Proto personas

Fictional characters that represent a specific group of users. They are used to help the development team understand the needs and goals of their target audience. Used in conjunction with user stories, proto personas can help to ensure that the product meets the needs of its target users.

Overview

Proto-personas are preliminary, hypothesis-based representations of user groups developed early in product discovery before conducting detailed user research. They are created based on team assumptions, existing customer knowledge, and market analysis, capturing a persona's name, role, motivations, pain points, and goals. Proto-personas serve as a starting point for user research and design, helping teams articulate what they think they know about users and establishing hypotheses to validate through interviews and research rather than remaining guesses.

Why Are Proto-Personas Valuable?

Proto-personas make team assumptions about users explicit and testable, moving conversations from vague generalizations to specific hypotheses that can be validated or refuted through research. They provide focus by identifying specific user groups that products should serve, preventing the trap of trying to serve everyone equally. Proto-personas also accelerate product development by enabling teams to start design and strategy work while research is ongoing, rather than waiting for research to complete before beginning to think about user needs.

When Should Proto-Personas Be Created?

Proto-personas are most valuable early in product discovery:

  • At product conception: When starting work on a new product, team members should collaboratively develop proto-personas to align on who the product is intended for and what needs it will address.

  • Before conducting user research: Proto-personas establish what the team currently believes about users, providing a baseline against which research findings can be compared, making it obvious when research reveals surprising user needs that contradict assumptions.

  • When entering new markets or user segments: When expanding a product to serve new user groups, teams should develop proto-personas for the new segments to ensure the expanded product actually meets these users' needs.

  • For cross-team alignment: When product, engineering, design, and marketing teams have different views of the target user, developing proto-personas together creates alignment and makes disagreements explicit so they can be addressed.

What Are the Limitations of Proto-Personas?

Proto-personas are based on assumptions, not data, so they often fail to capture important nuances about real users that only emerge through research. Teams can become attached to proto-personas and resist revising them when research contradicts assumptions, limiting the value of research. Additionally, proto-personas without backing research may lead teams to build for imagined user needs rather than actual user needs, wasting effort on features users don't value.

How to Create and Evolve Proto-Personas Effectively

Developing proto-personas that inform rather than constrain product decisions requires these practices:

  • Develop proto-personas collaboratively: Involve product managers, designers, engineers, and sales/customer success team members in proto-persona development so diverse perspectives are incorporated and team members feel ownership of the personas.
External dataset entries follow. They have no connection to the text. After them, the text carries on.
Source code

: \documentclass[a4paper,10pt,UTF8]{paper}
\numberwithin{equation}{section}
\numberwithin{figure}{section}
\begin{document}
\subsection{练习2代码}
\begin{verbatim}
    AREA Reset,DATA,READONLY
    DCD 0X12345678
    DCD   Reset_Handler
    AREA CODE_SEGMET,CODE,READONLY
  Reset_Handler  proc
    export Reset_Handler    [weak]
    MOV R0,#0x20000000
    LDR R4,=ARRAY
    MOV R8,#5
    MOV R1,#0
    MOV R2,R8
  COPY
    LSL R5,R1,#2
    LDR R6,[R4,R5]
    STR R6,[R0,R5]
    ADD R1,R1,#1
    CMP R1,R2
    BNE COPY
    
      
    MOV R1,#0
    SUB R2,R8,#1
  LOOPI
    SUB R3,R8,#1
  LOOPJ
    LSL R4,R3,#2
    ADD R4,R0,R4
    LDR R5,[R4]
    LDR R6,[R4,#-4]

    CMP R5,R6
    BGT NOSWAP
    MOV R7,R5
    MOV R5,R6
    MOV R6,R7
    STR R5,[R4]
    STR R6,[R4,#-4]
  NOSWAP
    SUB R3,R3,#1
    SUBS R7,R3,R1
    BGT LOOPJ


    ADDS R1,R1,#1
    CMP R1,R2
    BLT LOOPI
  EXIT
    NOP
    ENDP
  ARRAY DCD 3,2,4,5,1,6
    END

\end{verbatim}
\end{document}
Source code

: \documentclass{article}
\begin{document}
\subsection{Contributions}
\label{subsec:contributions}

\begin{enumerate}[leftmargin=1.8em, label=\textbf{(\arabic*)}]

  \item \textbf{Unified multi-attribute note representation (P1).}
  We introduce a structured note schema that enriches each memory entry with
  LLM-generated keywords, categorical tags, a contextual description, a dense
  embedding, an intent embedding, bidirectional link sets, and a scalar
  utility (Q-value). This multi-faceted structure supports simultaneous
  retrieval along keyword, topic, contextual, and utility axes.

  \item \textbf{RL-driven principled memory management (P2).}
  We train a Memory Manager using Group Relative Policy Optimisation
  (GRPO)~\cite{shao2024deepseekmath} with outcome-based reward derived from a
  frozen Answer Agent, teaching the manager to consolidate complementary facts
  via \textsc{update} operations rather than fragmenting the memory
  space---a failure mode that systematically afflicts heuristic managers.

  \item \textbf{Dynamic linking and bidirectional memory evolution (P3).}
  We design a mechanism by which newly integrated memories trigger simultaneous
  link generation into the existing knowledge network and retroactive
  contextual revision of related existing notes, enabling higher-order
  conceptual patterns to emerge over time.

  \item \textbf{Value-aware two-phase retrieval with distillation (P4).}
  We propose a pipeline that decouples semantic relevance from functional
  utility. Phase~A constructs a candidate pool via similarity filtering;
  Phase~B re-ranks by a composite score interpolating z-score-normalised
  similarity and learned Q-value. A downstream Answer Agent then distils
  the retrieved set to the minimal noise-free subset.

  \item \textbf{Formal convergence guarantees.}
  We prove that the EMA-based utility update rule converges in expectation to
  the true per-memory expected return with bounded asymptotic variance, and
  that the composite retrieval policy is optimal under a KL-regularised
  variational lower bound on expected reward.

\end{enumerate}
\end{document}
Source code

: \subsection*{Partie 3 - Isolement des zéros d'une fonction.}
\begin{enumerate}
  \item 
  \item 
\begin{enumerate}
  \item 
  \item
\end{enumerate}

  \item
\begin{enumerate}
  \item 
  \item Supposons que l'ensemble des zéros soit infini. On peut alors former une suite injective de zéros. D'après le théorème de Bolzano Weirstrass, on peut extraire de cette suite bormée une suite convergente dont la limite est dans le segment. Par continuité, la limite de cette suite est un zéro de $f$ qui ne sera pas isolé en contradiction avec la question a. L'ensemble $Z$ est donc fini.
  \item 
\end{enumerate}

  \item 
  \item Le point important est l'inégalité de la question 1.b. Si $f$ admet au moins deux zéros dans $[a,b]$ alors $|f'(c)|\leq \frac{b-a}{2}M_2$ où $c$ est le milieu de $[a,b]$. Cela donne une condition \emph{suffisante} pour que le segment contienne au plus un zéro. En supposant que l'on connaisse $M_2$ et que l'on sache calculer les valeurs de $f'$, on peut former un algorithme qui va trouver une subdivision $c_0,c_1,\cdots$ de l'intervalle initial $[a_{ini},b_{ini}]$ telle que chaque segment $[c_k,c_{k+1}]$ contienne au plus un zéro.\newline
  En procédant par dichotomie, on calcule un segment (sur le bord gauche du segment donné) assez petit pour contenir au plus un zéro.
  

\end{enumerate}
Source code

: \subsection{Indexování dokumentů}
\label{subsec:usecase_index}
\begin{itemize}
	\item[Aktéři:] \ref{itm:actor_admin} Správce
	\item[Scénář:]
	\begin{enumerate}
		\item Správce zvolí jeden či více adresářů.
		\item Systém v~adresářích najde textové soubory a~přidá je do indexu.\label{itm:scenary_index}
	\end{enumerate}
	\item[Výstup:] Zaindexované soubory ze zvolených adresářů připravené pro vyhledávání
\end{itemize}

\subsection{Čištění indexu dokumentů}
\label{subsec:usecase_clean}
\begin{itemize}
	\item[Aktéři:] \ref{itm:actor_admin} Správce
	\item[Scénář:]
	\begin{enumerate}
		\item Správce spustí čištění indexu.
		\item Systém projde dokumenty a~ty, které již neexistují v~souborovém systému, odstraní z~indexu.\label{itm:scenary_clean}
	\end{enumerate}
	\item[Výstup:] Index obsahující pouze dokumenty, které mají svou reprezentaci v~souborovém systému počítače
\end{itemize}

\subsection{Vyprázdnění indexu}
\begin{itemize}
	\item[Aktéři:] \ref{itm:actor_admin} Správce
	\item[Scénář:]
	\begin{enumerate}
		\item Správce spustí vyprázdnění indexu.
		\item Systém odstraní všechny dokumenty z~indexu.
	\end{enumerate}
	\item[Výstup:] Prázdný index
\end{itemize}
  • Document assumptions explicitly: Clearly label what is known from existing data versus what is assumption, making obvious what needs to be validated through research and preventing teams from treating hypotheses as facts.

  • Use proto-personas as research guides: Use proto-personas to develop research guides and interview plans, ensuring research addresses the team's key assumptions about who users are and what they need.

  • Update personas based on research findings: After conducting user research, update proto-personas to reflect what was learned, replacing assumptions with actual user insights and revising or eliminating personas that research showed are not important segments.